At $WORK we use Kubernetes and Vault and we are considering using vault-crd to turn Vault paths into Secret resources in our cluster for certain applications.

I helped evaluate it and I found a couple of bugs which I created github issues for. I really wanted to try the new versioned secret engine because it was similar to a home-grown app configuration system we had written. I enabled the versioned engine on a new path in our Vault cluster and tried out some examples with vault-crd. No matter what I did, I could not make it work.

Fully expecting that I was doing something wrong I dug into the Java code just to have a look. After a bit I found some code that definitely seemed to be doing the wrong thing. I’m not a Java programmer normally so I did not have the full complement of IDEs and compilers on my laptop. I remembered repl.it and created a new Java session. I added analog versions of the methods I wanted to change in the ‘Hello World’ sample and tweaked them until they worked.

Next I forked the repo and made the same changes to the original code.

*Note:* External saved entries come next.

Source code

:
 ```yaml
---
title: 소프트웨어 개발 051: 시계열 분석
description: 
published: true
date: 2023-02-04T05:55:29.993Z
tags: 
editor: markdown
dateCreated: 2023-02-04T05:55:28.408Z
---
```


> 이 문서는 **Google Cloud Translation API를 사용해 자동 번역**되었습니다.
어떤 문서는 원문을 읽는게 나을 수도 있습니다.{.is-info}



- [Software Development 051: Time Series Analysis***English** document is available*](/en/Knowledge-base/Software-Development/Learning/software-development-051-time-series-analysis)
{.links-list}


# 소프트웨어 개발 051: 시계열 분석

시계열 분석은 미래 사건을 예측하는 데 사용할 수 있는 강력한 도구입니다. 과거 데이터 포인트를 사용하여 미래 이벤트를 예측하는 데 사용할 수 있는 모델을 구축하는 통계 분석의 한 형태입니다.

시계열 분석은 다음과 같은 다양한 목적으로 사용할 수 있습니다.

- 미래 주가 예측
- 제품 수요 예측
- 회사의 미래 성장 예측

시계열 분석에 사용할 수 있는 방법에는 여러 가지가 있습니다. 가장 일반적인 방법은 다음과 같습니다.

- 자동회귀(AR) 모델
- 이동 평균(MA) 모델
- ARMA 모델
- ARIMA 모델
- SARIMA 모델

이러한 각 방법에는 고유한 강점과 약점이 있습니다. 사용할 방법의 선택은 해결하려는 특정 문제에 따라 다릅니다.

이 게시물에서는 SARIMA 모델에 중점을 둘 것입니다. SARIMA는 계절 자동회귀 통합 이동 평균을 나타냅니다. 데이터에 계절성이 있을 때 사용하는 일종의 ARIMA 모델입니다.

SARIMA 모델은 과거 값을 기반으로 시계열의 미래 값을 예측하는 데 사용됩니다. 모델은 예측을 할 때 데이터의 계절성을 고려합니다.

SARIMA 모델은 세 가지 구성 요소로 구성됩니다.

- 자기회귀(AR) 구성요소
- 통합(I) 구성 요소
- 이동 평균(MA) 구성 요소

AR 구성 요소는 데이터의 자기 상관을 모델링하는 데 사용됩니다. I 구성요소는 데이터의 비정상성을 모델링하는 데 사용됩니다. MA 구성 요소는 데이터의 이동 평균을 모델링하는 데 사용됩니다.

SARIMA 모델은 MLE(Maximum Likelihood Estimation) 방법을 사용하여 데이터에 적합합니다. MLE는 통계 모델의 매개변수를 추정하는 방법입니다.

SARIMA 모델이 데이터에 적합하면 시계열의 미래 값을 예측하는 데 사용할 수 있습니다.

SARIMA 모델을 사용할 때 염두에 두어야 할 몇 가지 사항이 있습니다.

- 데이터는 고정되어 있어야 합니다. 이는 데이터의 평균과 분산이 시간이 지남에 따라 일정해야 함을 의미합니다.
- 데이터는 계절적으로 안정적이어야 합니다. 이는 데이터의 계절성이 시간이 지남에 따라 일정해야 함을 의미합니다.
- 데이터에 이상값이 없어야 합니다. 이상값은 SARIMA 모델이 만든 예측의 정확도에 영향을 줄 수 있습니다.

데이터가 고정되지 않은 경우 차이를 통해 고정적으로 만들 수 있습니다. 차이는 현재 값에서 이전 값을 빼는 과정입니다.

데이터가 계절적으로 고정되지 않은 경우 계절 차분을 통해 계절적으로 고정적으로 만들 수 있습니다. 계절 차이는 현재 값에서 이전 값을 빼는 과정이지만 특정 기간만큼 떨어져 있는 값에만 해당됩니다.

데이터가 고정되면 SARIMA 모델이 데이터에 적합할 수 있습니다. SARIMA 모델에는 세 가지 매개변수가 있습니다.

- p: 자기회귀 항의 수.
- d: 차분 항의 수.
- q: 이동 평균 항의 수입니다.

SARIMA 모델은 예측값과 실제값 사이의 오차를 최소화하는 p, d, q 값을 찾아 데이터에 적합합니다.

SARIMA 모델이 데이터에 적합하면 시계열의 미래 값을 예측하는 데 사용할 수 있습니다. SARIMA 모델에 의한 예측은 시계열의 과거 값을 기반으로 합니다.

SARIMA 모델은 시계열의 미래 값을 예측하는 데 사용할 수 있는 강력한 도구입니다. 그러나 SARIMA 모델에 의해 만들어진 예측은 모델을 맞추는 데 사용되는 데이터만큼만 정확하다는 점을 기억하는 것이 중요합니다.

Luckily it had a Dockerfile so I built it locally and pushed up an image to our internal registry. I changed the CRD .yaml to use this new image and 💥 it worked! I made a pull request to the original repo and it was merged.

To me this is the beauty of containers and Kubernetes. I was able to make a fix to some software and I did not have to install any of the associated tooling. Then I was able to try it for my use case because Kubernetes gives me a standardized way to run apps. Last year I bought an old Thinkpad to use for development and I try to use docker containers for little utilities that I write or install. It can be a pain and I don’t do it for everything but I really like the isolation it provides.